Duncan smells like paste, and I hate it. It reminds me of the third grade, which was the last time I tasted paste. I loved that classroom, especially in the winter when the cold Atlantic air came in through the window to one side and the heat blasted down from the vents on the other side, but I hated my teachers, and I took every opportunity I got to walk down the hall for a small sip of water from the fountain, which never failed to operate.

Kelly smells like melted popsicles, which makes me sick to my stomach a little. It reminds me of mixing vodka with Gatorade and then throwing up into the grass, attracting ants, or late-night runs to Dunkin Donuts. I hate brand names and hate capitalism, but I have a soft spot in my heart for fast food and soda pop (even if it does make my face sweat and my gums burn). They made us breathe through straws to simulate emphysema, but these days I just draw milk through them.

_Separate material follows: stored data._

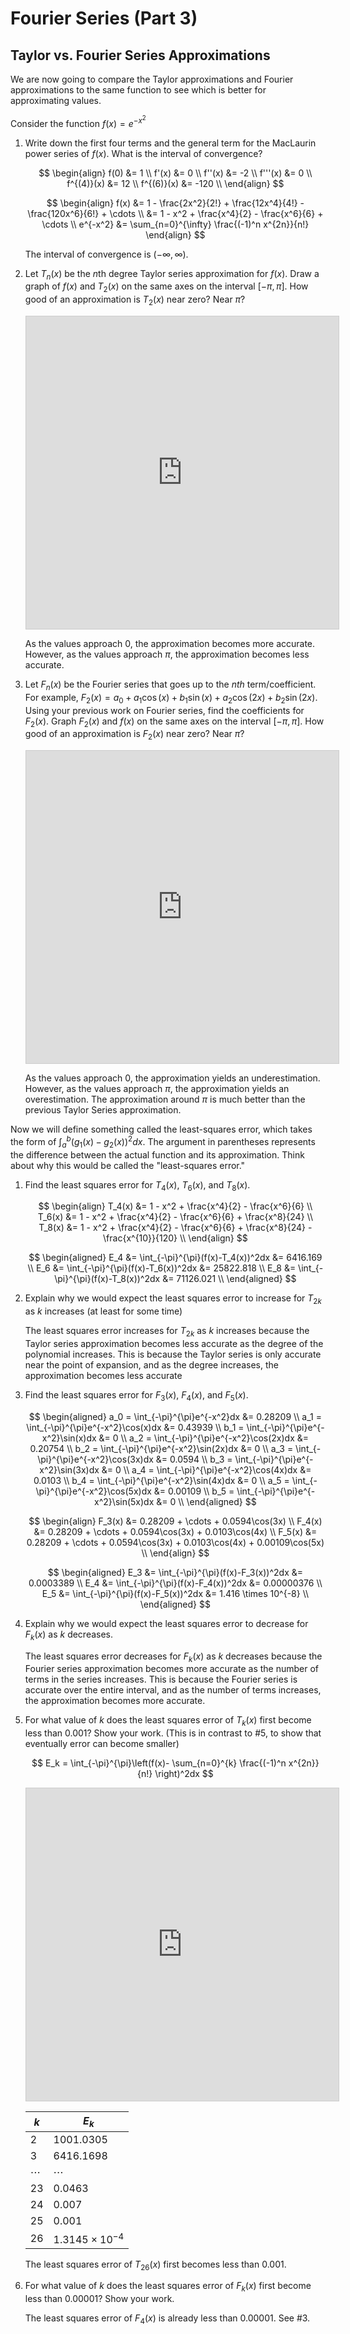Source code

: # Fourier Series (Part 3)

## Taylor vs. Fourier Series Approximations

We are now going to compare the Taylor approximations and Fourier approximations to the same function to see which is better for approximating values.

Consider the function $f(x)=e^{-x^2}$

1. Write down the first four terms and the general term for the MacLaurin power series of $f(x)$. What is the interval of convergence?

    $$
    \begin{align}
    f(0) &= 1 \\
    f'(x) &= 0 \\
    f''(x) &= -2 \\
    f'''(x) &= 0 \\
    f^{(4)}(x) &= 12 \\
    f^{(6)}(x) &= -120 \\
    \end{align}
    $$

    $$
    \begin{align}
    f(x) &= 1 - \frac{2x^2}{2!} + \frac{12x^4}{4!} - \frac{120x^6}{6!} + \cdots \\
    &= 1 - x^2 + \frac{x^4}{2} - \frac{x^6}{6} + \cdots \\
    e^{-x^2} &= \sum_{n=0}^{\infty} \frac{(-1)^n x^{2n}}{n!}
    \end{align}
    $$

    The interval of convergence is $(-\infty, \infty)$.

2. Let $T_n(x)$ be the $n$th degree Taylor series approximation for $f(x)$. Draw a graph of $f(x)$ and $T_2(x)$ on the same axes on the interval $[-\pi, \pi]$. How good of an approximation is $T_2(x)$ near zero? Near $\pi$?

    <iframe src="https://www.desmos.com/calculator/p1p5rfbc6q?embed" width="500" height="500" style="border: 1px solid #ccc" frameborder=0></iframe>

    As the values approach 0, the approximation becomes more accurate. However, as the values approach $\pi$, the approximation becomes less accurate.

3. Let $F_n(x)$ be the Fourier series that goes up to the $nth$ term/coefficient. For example, $F_2(x) = a_0 + a_1 \cos(x) + b_1 \sin(x) + a_2 \cos(2x) + b_2 \sin(2x)$. Using your previous work on Fourier series, find the coefficients for $F_2(x)$. Graph $F_2(x)$ and $f(x)$ on the same axes on the interval $[-\pi, \pi]$. How good of an approximation is $F_2(x)$ near zero? Near $\pi$?

    <iframe src="https://www.desmos.com/calculator/jpywezfdq9?embed" width="500" height="500" style="border: 1px solid #ccc" frameborder=0></iframe>

    As the values approach 0, the approximation yields an underestimation. However, as the values approach $\pi$, the approximation yields an overestimation. The approximation around $\pi$ is much better than the previous Taylor Series approximation.

Now we will define something called the least-squares error, which takes the form of $\int_a^b(g_1(x) - g_2(x))^2dx$. The argument in parentheses represents the difference between the actual function and its approximation. Think about why this would be called the "least-squares error."

1. Find the least squares error for $T_4(x)$, $T_6(x)$, and $T_8(x)$.

    $$
    \begin{align}
    T_4(x) &= 1 - x^2 + \frac{x^4}{2} - \frac{x^6}{6} \\
    T_6(x) &= 1 - x^2 + \frac{x^4}{2} - \frac{x^6}{6} + \frac{x^8}{24} \\
    T_8(x) &= 1 - x^2 + \frac{x^4}{2} - \frac{x^6}{6} + \frac{x^8}{24} - \frac{x^{10}}{120} \\
    \end{align}
    $$

    $$
    \begin{aligned}
    E_4 &= \int_{-\pi}^{\pi}(f(x)-T_4(x))^2dx &= 6416.169 \\
    E_6 &= \int_{-\pi}^{\pi}(f(x)-T_6(x))^2dx &= 25822.818 \\
    E_8 &= \int_{-\pi}^{\pi}(f(x)-T_8(x))^2dx &= 71126.021 \\
    \end{aligned}
    $$

2. Explain why we would expect the least squares error to increase for $T_{2k}$ as $k$ increases (at least for some time)

    The least squares error increases for $T_{2k}$ as $k$ increases because the Taylor series approximation becomes less accurate as the degree of the polynomial increases. This is because the Taylor series is only accurate near the point of expansion, and as the degree increases, the approximation becomes less accurate

3. Find the least squares error for $F_3(x)$, $F_4(x)$, and $F_5(x)$.

    $$
    \begin{aligned}
    a_0 = \int_{-\pi}^{\pi}e^{-x^2}dx &= 0.28209 \\
    a_1 = \int_{-\pi}^{\pi}e^{-x^2}\cos(x)dx &= 0.43939 \\
    b_1 = \int_{-\pi}^{\pi}e^{-x^2}\sin(x)dx &= 0 \\
    a_2 = \int_{-\pi}^{\pi}e^{-x^2}\cos(2x)dx &= 0.20754 \\
    b_2 = \int_{-\pi}^{\pi}e^{-x^2}\sin(2x)dx &= 0 \\
    a_3 = \int_{-\pi}^{\pi}e^{-x^2}\cos(3x)dx &= 0.0594 \\
    b_3 = \int_{-\pi}^{\pi}e^{-x^2}\sin(3x)dx &= 0 \\
    a_4 = \int_{-\pi}^{\pi}e^{-x^2}\cos(4x)dx &= 0.0103 \\
    b_4 = \int_{-\pi}^{\pi}e^{-x^2}\sin(4x)dx &= 0 \\
    a_5 = \int_{-\pi}^{\pi}e^{-x^2}\cos(5x)dx &= 0.00109 \\
    b_5 = \int_{-\pi}^{\pi}e^{-x^2}\sin(5x)dx &= 0 \\
    \end{aligned}
    $$

    $$
    \begin{align}
    F_3(x) &= 0.28209 + \cdots + 0.0594\cos(3x) \\
    F_4(x) &= 0.28209 + \cdots + 0.0594\cos(3x) + 0.0103\cos(4x) \\
    F_5(x) &= 0.28209 + \cdots + 0.0594\cos(3x) + 0.0103\cos(4x) + 0.00109\cos(5x) \\
    \end{align}
    $$

    $$
    \begin{aligned}
    E_3 &= \int_{-\pi}^{\pi}(f(x)-F_3(x))^2dx &= 0.0003389 \\
    E_4 &= \int_{-\pi}^{\pi}(f(x)-F_4(x))^2dx &= 0.00000376 \\
    E_5 &= \int_{-\pi}^{\pi}(f(x)-F_5(x))^2dx &= 1.416 \times 10^{-8} \\
    \end{aligned}
    $$

4. Explain why we would expect the least squares error to decrease for $F_k(x)$ as $k$ decreases.

    The least squares error decreases for $F_k(x)$ as $k$ decreases because the Fourier series approximation becomes more accurate as the number of terms in the series increases. This is because the Fourier series is accurate over the entire interval, and as the number of terms increases, the approximation becomes more accurate.

5. For what value of $k$ does the least squares error of $T_k(x)$ first become less than 0.001? Show your work. (This is in contrast to #5, to show that eventually error can become smaller)

    $$ E_k = \int_{-\pi}^{\pi}\left(f(x)- \sum_{n=0}^{k} \frac{(-1)^n x^{2n}}{n!} \right)^2dx $$

    <iframe src="https://www.desmos.com/calculator/lxazgvn9xo?embed" width="500" height="500" style="border: 1px solid #ccc" frameborder=0></iframe>

    | $k$      | $E_k$                     |
    |----------|---------------------------|
    | 2        | 1001.0305                 |
    | 3        | 6416.1698                 |
    | $\cdots$ | $\cdots$                  |
    | 23       | 0.0463                    |
    | 24       | 0.007                     |
    | 25       | 0.001                     |
    | 26       | $1.3145 \times 10 ^ {-4}$ |

    The least squares error of $T_{26}(x)$ first becomes less than 0.001.

6. For what value of $k$ does the least squares error of $F_k(x)$ first become less than 0.00001? Show your work.

    The least squares error of $F_4(x)$ is already less than 0.00001. See #3.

Tyler smells like pencil shavings, which is actually pretty great. It reminds me of jumping off the roof and sneaking out at night, climbing through the sewers and sticking my hands in other kids’ pants, or vice versa, to warm ourselves up. I might’ve disliked it at the time but now that I’m older I can’t help but remember it fondly, with longing and loathing and the regret of long distance. I picked up needles out of the puddles to play with but the kids knocked them out of my hands, and so I took off my pants again.

Graham smells like a waxed-cotton jacket and reminds me of my dad, who never wore waxed cotton and hated Dunkin Donuts because he thought they were stale. I tried to explain that they weren’t stale, he just didn’t understand what kind of a product a Dunkin Donut was supposed to be in the first place. Of course he was correct in a sense—they were old donuts cooked up to twelve hours earlier in a centralized bakery miles away and crudely reheated—but that staleness was a constitutive quality of the process and so it became incoherent to call them stale, like calling soil dirty.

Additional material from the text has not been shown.